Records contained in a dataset
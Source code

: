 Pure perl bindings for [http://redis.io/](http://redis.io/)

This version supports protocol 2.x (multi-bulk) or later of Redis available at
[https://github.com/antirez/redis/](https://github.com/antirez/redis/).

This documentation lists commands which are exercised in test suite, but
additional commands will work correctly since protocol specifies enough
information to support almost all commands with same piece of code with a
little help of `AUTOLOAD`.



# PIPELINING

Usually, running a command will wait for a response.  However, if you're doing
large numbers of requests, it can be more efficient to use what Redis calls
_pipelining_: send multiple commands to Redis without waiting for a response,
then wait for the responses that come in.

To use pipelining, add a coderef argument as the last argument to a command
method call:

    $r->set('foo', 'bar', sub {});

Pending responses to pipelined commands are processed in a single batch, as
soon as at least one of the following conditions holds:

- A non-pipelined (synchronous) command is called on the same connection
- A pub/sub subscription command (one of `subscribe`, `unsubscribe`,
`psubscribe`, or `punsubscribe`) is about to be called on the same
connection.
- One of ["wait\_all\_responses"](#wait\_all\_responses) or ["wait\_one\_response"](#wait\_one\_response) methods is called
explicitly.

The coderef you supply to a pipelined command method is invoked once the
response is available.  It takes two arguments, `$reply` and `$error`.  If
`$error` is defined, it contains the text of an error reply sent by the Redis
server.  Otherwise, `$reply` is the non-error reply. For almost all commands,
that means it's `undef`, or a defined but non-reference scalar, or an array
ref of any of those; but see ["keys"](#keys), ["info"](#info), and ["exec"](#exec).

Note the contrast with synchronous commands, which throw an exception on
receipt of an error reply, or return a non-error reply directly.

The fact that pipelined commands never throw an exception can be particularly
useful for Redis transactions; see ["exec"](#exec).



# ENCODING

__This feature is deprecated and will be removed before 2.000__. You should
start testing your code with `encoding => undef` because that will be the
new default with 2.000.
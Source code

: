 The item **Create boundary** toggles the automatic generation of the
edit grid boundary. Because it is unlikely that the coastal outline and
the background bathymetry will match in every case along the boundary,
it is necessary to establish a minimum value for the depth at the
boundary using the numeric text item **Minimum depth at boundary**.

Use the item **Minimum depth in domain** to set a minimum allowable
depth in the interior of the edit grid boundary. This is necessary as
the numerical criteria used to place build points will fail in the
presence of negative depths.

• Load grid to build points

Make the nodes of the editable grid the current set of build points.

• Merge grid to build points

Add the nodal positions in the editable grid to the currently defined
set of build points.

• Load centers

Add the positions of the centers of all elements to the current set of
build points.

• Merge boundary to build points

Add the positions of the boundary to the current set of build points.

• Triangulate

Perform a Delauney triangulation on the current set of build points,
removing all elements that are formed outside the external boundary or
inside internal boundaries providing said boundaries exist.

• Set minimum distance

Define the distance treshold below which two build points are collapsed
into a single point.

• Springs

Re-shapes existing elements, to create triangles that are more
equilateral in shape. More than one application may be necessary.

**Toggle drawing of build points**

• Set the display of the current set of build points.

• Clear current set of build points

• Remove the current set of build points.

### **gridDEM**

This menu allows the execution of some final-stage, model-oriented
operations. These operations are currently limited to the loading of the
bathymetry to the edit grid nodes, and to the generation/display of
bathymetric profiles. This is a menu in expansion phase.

==

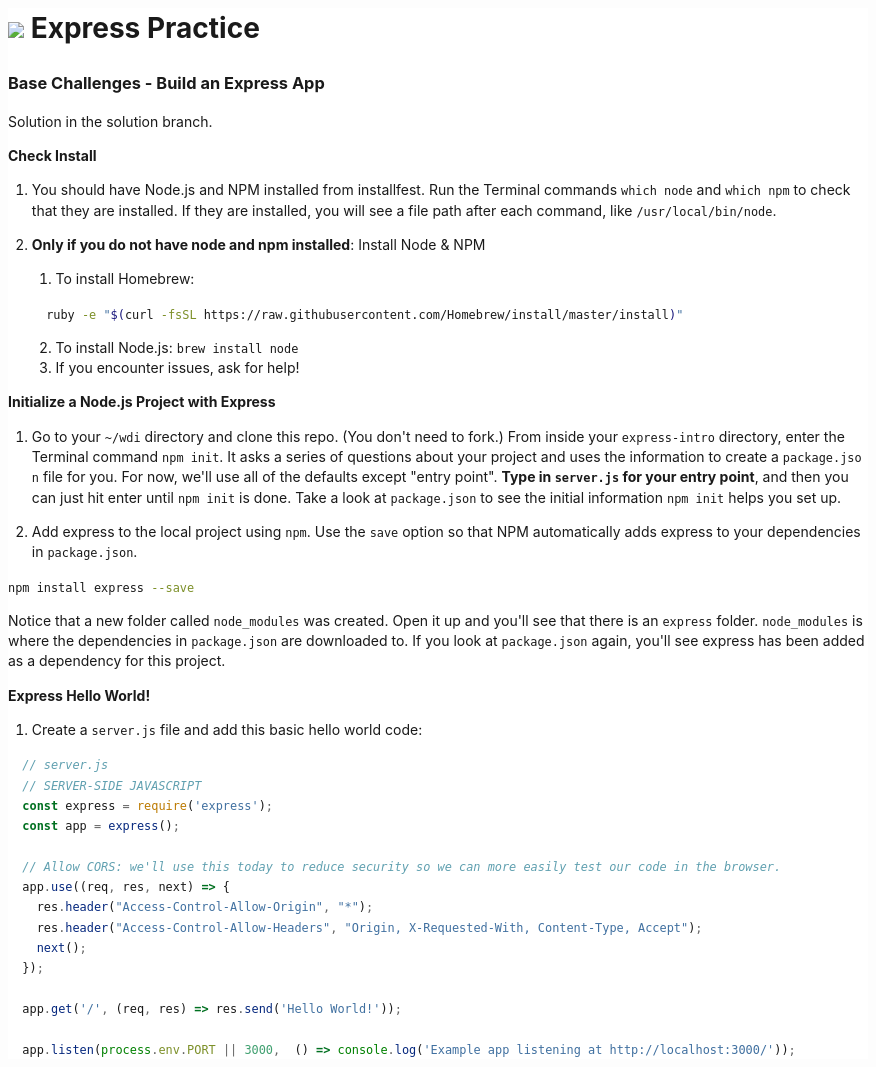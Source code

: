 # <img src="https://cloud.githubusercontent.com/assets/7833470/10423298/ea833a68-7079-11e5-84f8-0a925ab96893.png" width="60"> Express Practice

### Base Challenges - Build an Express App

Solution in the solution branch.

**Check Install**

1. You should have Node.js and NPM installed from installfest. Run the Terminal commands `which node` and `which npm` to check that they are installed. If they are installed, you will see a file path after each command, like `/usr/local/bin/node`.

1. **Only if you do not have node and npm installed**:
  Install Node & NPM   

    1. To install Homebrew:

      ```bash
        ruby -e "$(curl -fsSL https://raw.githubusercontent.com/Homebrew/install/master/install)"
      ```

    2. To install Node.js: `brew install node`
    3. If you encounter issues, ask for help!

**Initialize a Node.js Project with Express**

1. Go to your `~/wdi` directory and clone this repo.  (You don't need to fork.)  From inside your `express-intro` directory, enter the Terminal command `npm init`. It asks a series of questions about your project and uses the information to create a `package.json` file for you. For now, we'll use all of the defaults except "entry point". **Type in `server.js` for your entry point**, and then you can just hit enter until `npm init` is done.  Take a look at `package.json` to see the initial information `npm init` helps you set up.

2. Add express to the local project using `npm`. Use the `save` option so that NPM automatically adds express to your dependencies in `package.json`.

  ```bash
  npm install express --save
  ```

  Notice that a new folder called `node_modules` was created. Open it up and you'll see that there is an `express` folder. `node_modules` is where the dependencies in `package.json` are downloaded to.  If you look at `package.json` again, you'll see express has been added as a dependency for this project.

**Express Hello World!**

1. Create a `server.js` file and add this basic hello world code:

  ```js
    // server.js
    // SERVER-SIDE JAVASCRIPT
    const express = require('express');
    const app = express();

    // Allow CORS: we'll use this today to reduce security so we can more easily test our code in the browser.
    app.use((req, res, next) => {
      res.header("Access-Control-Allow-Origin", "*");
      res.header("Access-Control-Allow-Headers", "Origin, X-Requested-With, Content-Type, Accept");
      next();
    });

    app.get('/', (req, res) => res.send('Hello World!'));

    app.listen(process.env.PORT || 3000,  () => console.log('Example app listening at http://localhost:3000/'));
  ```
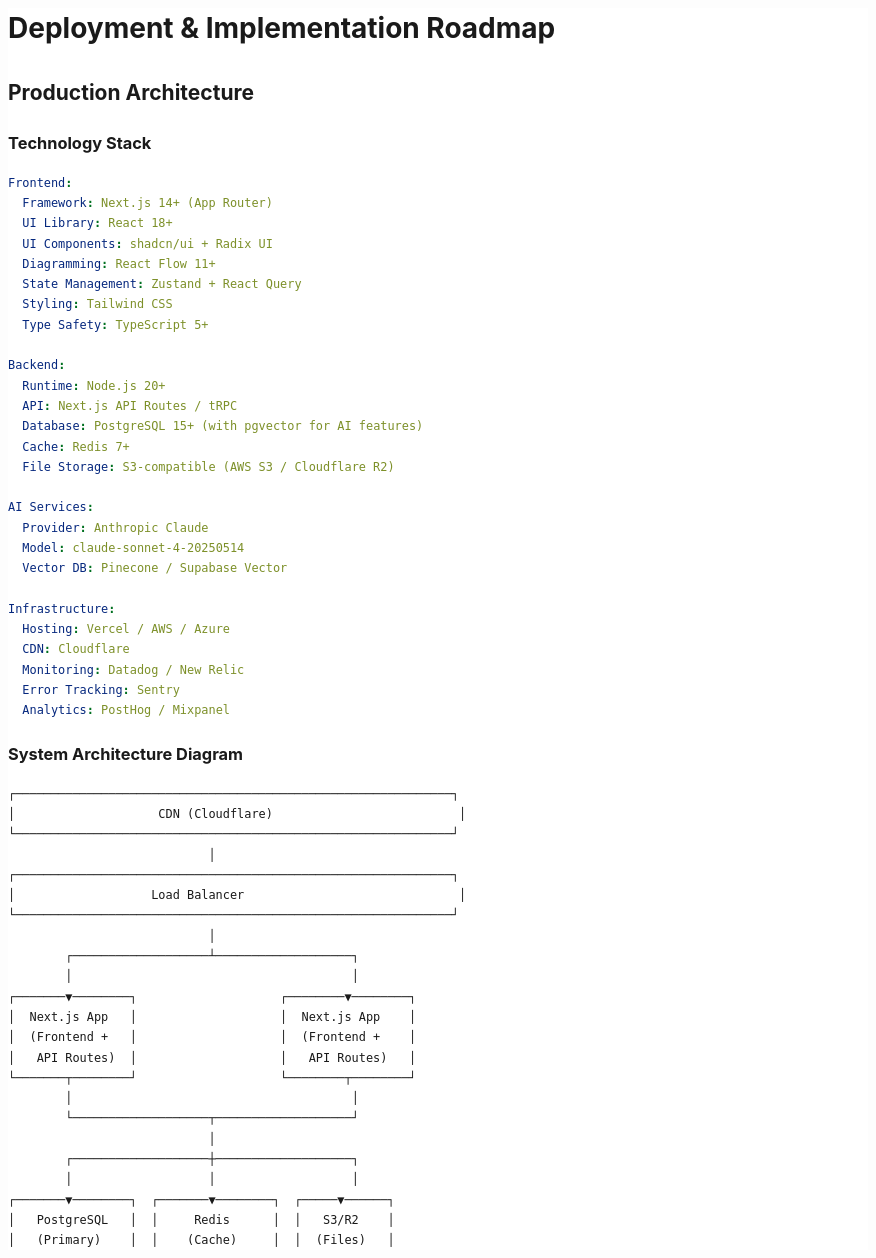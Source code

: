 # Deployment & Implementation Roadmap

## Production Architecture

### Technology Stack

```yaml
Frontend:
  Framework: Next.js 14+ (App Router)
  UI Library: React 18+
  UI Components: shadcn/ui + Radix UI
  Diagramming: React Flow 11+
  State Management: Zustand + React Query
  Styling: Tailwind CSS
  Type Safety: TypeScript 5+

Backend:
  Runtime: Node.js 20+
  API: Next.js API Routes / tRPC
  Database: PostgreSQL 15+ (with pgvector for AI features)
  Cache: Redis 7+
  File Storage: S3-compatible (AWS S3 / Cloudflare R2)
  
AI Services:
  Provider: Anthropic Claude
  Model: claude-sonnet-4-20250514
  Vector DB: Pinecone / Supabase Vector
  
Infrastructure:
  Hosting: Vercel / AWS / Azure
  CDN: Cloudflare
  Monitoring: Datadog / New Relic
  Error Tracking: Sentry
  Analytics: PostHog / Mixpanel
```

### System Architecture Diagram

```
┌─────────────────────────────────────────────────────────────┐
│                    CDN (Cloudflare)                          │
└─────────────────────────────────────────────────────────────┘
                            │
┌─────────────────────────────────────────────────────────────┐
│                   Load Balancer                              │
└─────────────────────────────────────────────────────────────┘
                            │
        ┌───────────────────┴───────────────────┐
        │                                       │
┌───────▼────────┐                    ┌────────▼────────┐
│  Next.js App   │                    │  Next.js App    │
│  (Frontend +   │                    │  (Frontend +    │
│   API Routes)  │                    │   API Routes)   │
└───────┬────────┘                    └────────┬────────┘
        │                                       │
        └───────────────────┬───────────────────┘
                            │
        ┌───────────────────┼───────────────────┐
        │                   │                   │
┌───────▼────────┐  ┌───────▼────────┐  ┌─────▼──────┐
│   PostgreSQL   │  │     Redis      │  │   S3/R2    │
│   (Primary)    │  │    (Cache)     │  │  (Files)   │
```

==

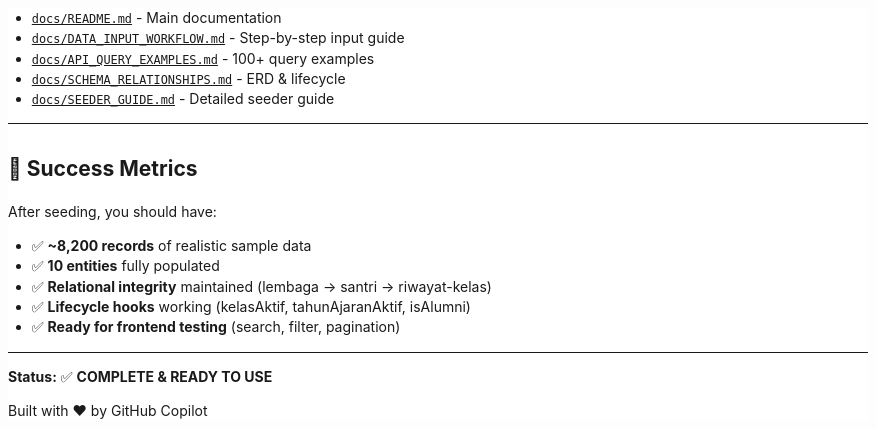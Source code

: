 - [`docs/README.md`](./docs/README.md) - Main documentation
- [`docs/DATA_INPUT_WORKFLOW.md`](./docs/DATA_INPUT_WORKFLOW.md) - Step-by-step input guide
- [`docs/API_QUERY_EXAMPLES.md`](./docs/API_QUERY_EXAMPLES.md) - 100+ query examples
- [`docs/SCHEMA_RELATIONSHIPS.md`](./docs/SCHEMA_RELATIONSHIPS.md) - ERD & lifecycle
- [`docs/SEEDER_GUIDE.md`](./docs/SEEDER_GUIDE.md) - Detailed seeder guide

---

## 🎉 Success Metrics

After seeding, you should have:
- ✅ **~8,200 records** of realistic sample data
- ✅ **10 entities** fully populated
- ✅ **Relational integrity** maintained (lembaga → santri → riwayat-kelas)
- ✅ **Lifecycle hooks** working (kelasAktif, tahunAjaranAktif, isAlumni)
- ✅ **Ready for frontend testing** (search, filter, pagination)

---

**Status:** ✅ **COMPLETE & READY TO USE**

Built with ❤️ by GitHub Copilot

§ EXERCISE DIRECTIONS
Output the lines of the records above exactly as they appear, from the line containing "- ✅ **~8,200 records**" through the line containing "Built with ❤️ by GitHub Copilot".

§ RESPONSE AREA
- ✅ **~8,200 records** of realistic sample data
- ✅ **10 entities** fully populated
- ✅ **Relational integrity** maintained (lembaga → santri → riwayat-kelas)
- ✅ **Lifecycle hooks** working (kelasAktif, tahunAjaranAktif, isAlumni)
- ✅ **Ready for frontend testing** (search, filter, pagination)

---

**Status:** ✅ **COMPLETE & READY TO USE**

Built with ❤️ by GitHub Copilot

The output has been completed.